Pitchfork, 16 novembre 2017

Following a painful heartbreak, the singular musician details the restorative powers of her new album, Utopia.

Björk has earned the right to a little levity. After releasing the harrowingly vulnerable Vulnicura, which documented her separation from longtime partner Matthew Barney in painstaking detail, the Icelandic artist felt spurred on by an entirely new energy. She wanted to be around people, to make new friends—to levitate out of a well of grief. Her imminent 10th studio album, Utopia, stands at the exact opposite emotional pole : Where Vulnicura painted black lakes, barren landscapes, and frozen rooms, Utopia seeks out a lush island where love is abundant and given without condition or hesitation.

The joy and excitement that courses through Utopia recently led Björk to jokingly dub it her “Tinder album,” though, as she notes during a phone conversation from her home in Reykjavik, she’s never actually used the dating app. For her, Tinder is shorthand for a heightened emotional space, the kind where sparks seem to flow in all directions, and connections with new people come readily. Of course, opening yourself up to people you might not trust yet can be terrifying. But it can also be rejuvenating, and Utopia is saturated with a honeymoon glow, even as it occasionally calls back to darker moments from across Björk’s career.

The result of a collaborative writing process with Venezuelan producer Alejandro Ghersi, aka Arca (who co-produced most of the songs on Vulnicura), Utopia often sounds like a conversation between two brilliant musical minds communicating on their own telepathic wavelength. It’s also the product of a fruitful mentorship ; Ghersi is 28 and Björk, who has been recording music since she was 11, is about to turn 52. Björk describes their intergenerational creative union as a rare bond. Writing with Ghersi, she could let her guard down and simply play, an approach that brought bright, bubbling synths, an Icelandic flute ensemble, and the sounds of birds into the album’s mix.
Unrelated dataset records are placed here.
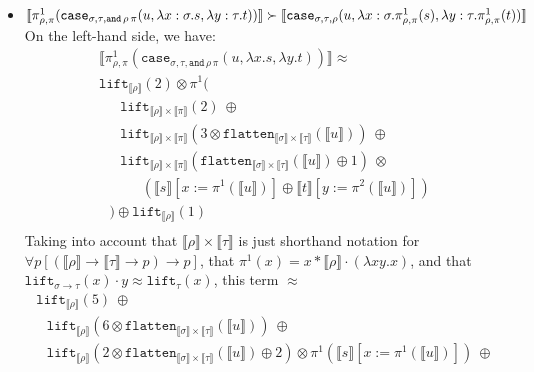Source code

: \documentclass[runningheads,a4paper]{llncs}
\newcommand{\quant}[2]{\forall #1[#2]}
\newcommand{\typeinterpret}[1]{\llbracket #1 \rrbracket}
\newcommand{\interpret}[1]{\llbracket #1 \rrbracket}
\newcommand{\arrtype}{\rightarrow}
\newcommand{\abs}[2]{\lambda #1.#2}
\newcommand{\flatten}{\mathtt{flatten}}
\newcommand{\lift}{\mathtt{lift}}
\begin{document}
\begin{itemize}
\item $\interpret{\pi^1_{\rho,\pi}(\mathtt{case}_{\sigma,\tau,
  \mathtt{and}\,\rho\,\pi}(u,\abs{x:\sigma}{s},\abs{y:\tau}{t}))} \succ \\
  \interpret{\mathtt{case}_{\sigma,\tau,\rho}(u,\abs{x:\sigma}{
  \pi^1_{\rho,\pi}(s)},\abs{y:\tau}{\pi^1_{\rho,\pi}(t)})}$ \\
  On the left-hand side, we have: \\
  \[
  \begin{array}{l}
  \interpret{\pi^1_{\rho,\pi}(\mathtt{case}_{\sigma,\tau,
  \mathtt{and}\,\rho\,\pi}(u,\abs{x}{s},\abs{y}{t}))} \approx \\
  \lift_{\typeinterpret{\rho}}(2) \otimes \pi^1( \\
  \phantom{AB}
    \lift_{\typeinterpret{\rho} \times \typeinterpret{\pi}}(2)\ \oplus \\
  \phantom{AB}
    \lift_{\typeinterpret{\rho} \times \typeinterpret{\pi}}(3 \otimes
    \flatten_{\typeinterpret{\sigma} \times \typeinterpret{\tau}}(
    \interpret{u}))\ \oplus \\
  \phantom{AB}
    \lift_{\typeinterpret{\rho} \times \typeinterpret{\pi}}(
    \flatten_{\typeinterpret{\sigma} \times \typeinterpret{\tau}}(
    \interpret{u}) \oplus 1)\ \otimes \\
  \phantom{ABCD}
    (\interpret{s}[x:=\pi^1(\interpret{u})] \oplus
     \interpret{t}[y:=\pi^2(\interpret{u})]) \\
  \phantom{A}) \oplus \lift_{\typeinterpret{\rho}}(1) \\
  \end{array}
  \]
  Taking into account that $\typeinterpret{\rho} \times
  \typeinterpret{\tau}$ is just shorthand notation for
  $\quant{p}{(\typeinterpret{\rho} \arrtype \typeinterpret{\tau}
  \arrtype p) \arrtype p}$, that $\pi^1(x) = x * \typeinterpret{\rho}
  \cdot (\abs{xy}{x})$, and that $\lift_{\sigma \arrtype \tau}(x)
  \cdot y \approx \lift_\tau(x)$, this term $\approx$
  \[
  \begin{array}{l}
  \lift_{\typeinterpret{\rho}}(5)\ \oplus \\
  \phantom{A}
    \lift_{\typeinterpret{\rho}}(6 \otimes
    \flatten_{\typeinterpret{\sigma} \times \typeinterpret{\tau}}(
    \interpret{u}))\ \oplus \\
  \phantom{A}
    \lift_{\typeinterpret{\rho}}(2 \otimes
    \flatten_{\typeinterpret{\sigma} \times
    \typeinterpret{\tau}}(\interpret{u}) \oplus 2) \otimes
    \pi^1(\interpret{s}[x:=\pi^1(\interpret{u})])\ \oplus \\

\end{array}\]
\end{itemize}
\end{document}
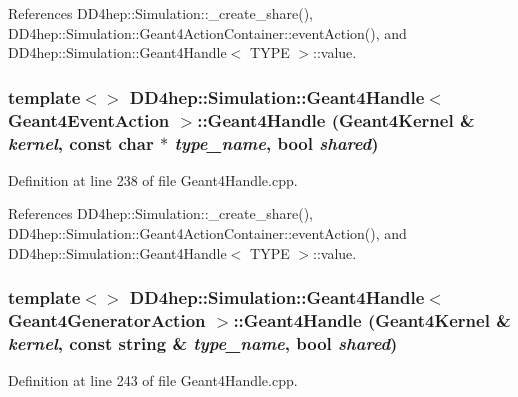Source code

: References DD4hep::Simulation::\_\-create\_\-share(), DD4hep::Simulation::Geant4ActionContainer::eventAction(), and DD4hep::Simulation::Geant4Handle$<$ TYPE $>$::value.\hypertarget{class_d_d4hep_1_1_simulation_1_1_geant4_handle_a3d9d3747c9c2fb8c6ed4cdf2ff4c5d63}{
\subsubsection[{Geant4Handle}]{\setlength{\rightskip}{0pt plus 5cm}template$<$$>$ {\bf DD4hep::Simulation::Geant4Handle}$<$ {\bf Geant4EventAction} $>$::{\bf Geant4Handle} ({\bf Geant4Kernel} \& {\em kernel}, \/  const char $\ast$ {\em type\_\-name}, \/  bool {\em shared})}}
\label{class_d_d4hep_1_1_simulation_1_1_geant4_handle_a3d9d3747c9c2fb8c6ed4cdf2ff4c5d63}


Definition at line 238 of file Geant4Handle.cpp.

References DD4hep::Simulation::\_\-create\_\-share(), DD4hep::Simulation::Geant4ActionContainer::eventAction(), and DD4hep::Simulation::Geant4Handle$<$ TYPE $>$::value.\hypertarget{class_d_d4hep_1_1_simulation_1_1_geant4_handle_ac0b529aeedcc63eefc998a3b465f42c3}{
\subsubsection[{Geant4Handle}]{\setlength{\rightskip}{0pt plus 5cm}template$<$$>$ {\bf DD4hep::Simulation::Geant4Handle}$<$ {\bf Geant4GeneratorAction} $>$::{\bf Geant4Handle} ({\bf Geant4Kernel} \& {\em kernel}, \/  const {\bf string} \& {\em type\_\-name}, \/  bool {\em shared})}}
\label{class_d_d4hep_1_1_simulation_1_1_geant4_handle_ac0b529aeedcc63eefc998a3b465f42c3}


Definition at line 243 of file Geant4Handle.cpp.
As much as it’s flush with the jitters of new love, Utopia doesn’t gloss over the pain of the past. On “Tabula Rasa,” the singer wonders how we can “break the chain of the fuckups of the fathers”—how humanity as a whole, as well as Björk as an individual, can shed patriarchal baggage and detoxify the world. The 10-minute “Body Memory,” which features Iceland’s Hamrahlid Choir, serves as a personal manifesto about braving a new chapter in one’s life. It’s not that the scars on Vulnicura have disappeared ; it’s more that, as they’ve closed, they’ve changed shape and transformed into something new. A wound becomes a gate. That’s how you heal.

Pitchfork : Utopia includes several moments of striking, almost alien birdsong. Where did those sounds come from ?

Björk : Some of it was recorded in Iceland. I have a cabin by a lake, and there are a couple of pairs of Arctic Loons that live just outside there. They’re really beautiful and huge. They obviously ended up on the album.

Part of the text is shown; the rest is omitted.